ONTAP Hardware

FAS2240 Aggregate and RG Config?

FLAMADIDDLE
5,205 Views

About to pull the trigger on a "FAS2240-4, 24x2TB, Base", but I'm really having trouble understanding how this system could be carved up in a NetApp world for optimal performance.  I realize they are SATA drives spinning at 7.2K so I'm limited, but can someone please give me a real world example of how you would setup Aggregate(s) and Raid Groups to make this box as "fast" as possible?  This will primarily be used as shared storage for a vSphere cluster and a modest MS SQL cluster.   

Thanks!!

7 REPLIES 7

scottgelb
5,205 Views

The first consideration is whether to have a separate root aggregate or not.  There have been some really good discussions on this community.  Most of us agree that for a smaller system the edge case of why to have it doesn't make sense.  Typically, you want 2 spares at minimum for maintenance garage (the ability to test a failed drive to see if transient or a real failure)..ONTAP is very proactive about drive health and will pre-fail a drive by copying it (saves time over a full raid rebuild), but depending on how many disks in the system you could go with 1 spare which can make sense if you need the additional usable from that drive.

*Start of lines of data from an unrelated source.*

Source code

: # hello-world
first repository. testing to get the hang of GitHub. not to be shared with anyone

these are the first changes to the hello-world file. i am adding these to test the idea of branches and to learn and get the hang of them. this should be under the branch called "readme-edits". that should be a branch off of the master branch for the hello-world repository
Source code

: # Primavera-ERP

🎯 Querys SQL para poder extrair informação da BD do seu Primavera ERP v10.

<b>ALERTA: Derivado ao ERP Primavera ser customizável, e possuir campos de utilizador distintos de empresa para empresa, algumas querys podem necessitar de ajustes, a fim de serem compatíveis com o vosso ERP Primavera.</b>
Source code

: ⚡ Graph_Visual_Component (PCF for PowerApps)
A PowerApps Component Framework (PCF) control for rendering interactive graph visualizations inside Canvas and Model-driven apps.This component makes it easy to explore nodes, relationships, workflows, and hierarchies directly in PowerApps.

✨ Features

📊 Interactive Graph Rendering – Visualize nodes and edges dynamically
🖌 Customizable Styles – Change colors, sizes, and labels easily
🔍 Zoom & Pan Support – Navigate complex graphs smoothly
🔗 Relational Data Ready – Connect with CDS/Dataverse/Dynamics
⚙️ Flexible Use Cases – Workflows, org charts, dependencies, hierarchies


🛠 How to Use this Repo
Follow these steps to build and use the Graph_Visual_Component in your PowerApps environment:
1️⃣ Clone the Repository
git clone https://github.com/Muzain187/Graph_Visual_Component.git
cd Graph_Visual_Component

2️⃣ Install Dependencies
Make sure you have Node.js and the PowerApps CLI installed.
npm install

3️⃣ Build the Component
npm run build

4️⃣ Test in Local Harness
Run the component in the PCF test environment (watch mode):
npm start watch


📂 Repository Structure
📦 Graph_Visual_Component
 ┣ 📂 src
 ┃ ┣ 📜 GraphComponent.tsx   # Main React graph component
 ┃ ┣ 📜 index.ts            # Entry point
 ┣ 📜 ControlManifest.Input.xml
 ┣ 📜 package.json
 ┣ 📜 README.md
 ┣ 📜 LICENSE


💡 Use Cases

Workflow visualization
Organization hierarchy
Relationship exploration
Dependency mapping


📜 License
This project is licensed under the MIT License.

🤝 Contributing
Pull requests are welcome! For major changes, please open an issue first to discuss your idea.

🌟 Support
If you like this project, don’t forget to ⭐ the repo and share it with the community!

The best practice is to have all even sized raid groups... so if you have 48 drives... you could go with 2 raid groups of 22 (20D+2P) and leave 4 spares for example (max for sata is 20, but an option to override to 22).  There is also a consideration if you should keep both controllers symmetric with the same number of disks.  On a system with 12 disks for example, that leaves 6 per controller and some find that going assymetric (9 on node1 and 3 on node2) can give better performance since it is spindle bound instead of CPU bound. 


Please post the total drive count and drive size and you will get some recommendations...not all will be the same, but there are a lot of really sharp NetApp people on here and makes for a good discussion and options.  From your initial post I likely would create one aggregate per controller using all even sized raid groups (or a single raid group) and get the most data drives possible in one aggregate.  VMware and SQL workloads will be random and the more SATA spindles in the aggr the better.

FLAMADIDDLE
5,207 Views

Thanks Scott, It's a FAS2240 with (24) 2TB drives.  Do all 2240's come with dual controllers?  Here's the exact part list.   >

1FAS2240-4-R5
1SW-2240-ONTAP8-PSW,Data ONTAP Essentials,2240,-P
1SW-CIFS-CSW,CIFS,-C
1SW-FCP-CSW,FCP,-C
1SW-ISCSI-CSW,iSCSI,-C
1SW-NFS-CSW,NFS,-C
1X5526A-R6Rackmount Kit,4-Post,Universal,R6
1FAS2240-4-24X2TB-R5FAS2240-4,24x2TB,Base
4X800E-R6Power Cable North America,R6
1CS-A2-NBRSupportEdge Standard Part Replace NBD
1SW-NOC-CORESW,NetApp OnCommand core
1SW-NOC-INSIGHT-REPORTSW,NetApp OnCommand Insight Report,License

scottgelb
5,208 Views

NetApp default configurations are usually clustered pairs, but you can order single node as well.  It looks like you have a single controller so not the uptime of a cluster.  Depending on your uptime requirement and the VMware and SQL applications a cluster might be a better solution.  Also, did you get a sizing for this to see what the requirement is for your VMs and SQL?

For a single controller like this I would go with a 22 drive RAID group on a single aggregate (20D+2P) and leave 2 spares.  You will get about 29TB usable with no snapshot reserve so less depending on how many snapshots and change rates.

saranraj456
5,206 Views

Scott,

Can you explain this "The first consideration is whether to have a separate root aggregate or not" .

How could we proceed without having a root aggregate..?

scottgelb
5,206 Views

Every system has a root volume. But whether it resides in a dedicated aggregate is the question. In this case with a small number of disks I would use a shared aggregate with the data volumes.

Sent from my iPhone 4S

the_rolle
5,206 Views

I think the recommended best practice is to have separate root aggregates for both controllers in HA configuration.

If there is no SSD in the configuration, then the best performance will come from "more spindles, better performance". So a single aggregate with all the rest of the disks.

Three disks for each root aggregate (1 data, 2 parity), 16 for data (14 data, 2 parity) and two for hot spares would be the best practice configuration. There is nothing much you can do without adding additional shelves, so with just the 2240 box, that's the config you are going to end up with.

radek_kubka
5,207 Views

I think the recommended best practice is to have separate root aggregates for both controllers in HA configuration.

As long as we are talking about 7-Mode, this isn't the case - it may be a bit of a grey area for bigger systems, but dedicated root aggregates doesn't make much sense for small systems.

And BTW - the system in question seems to have a single controller only (judging by the kit list).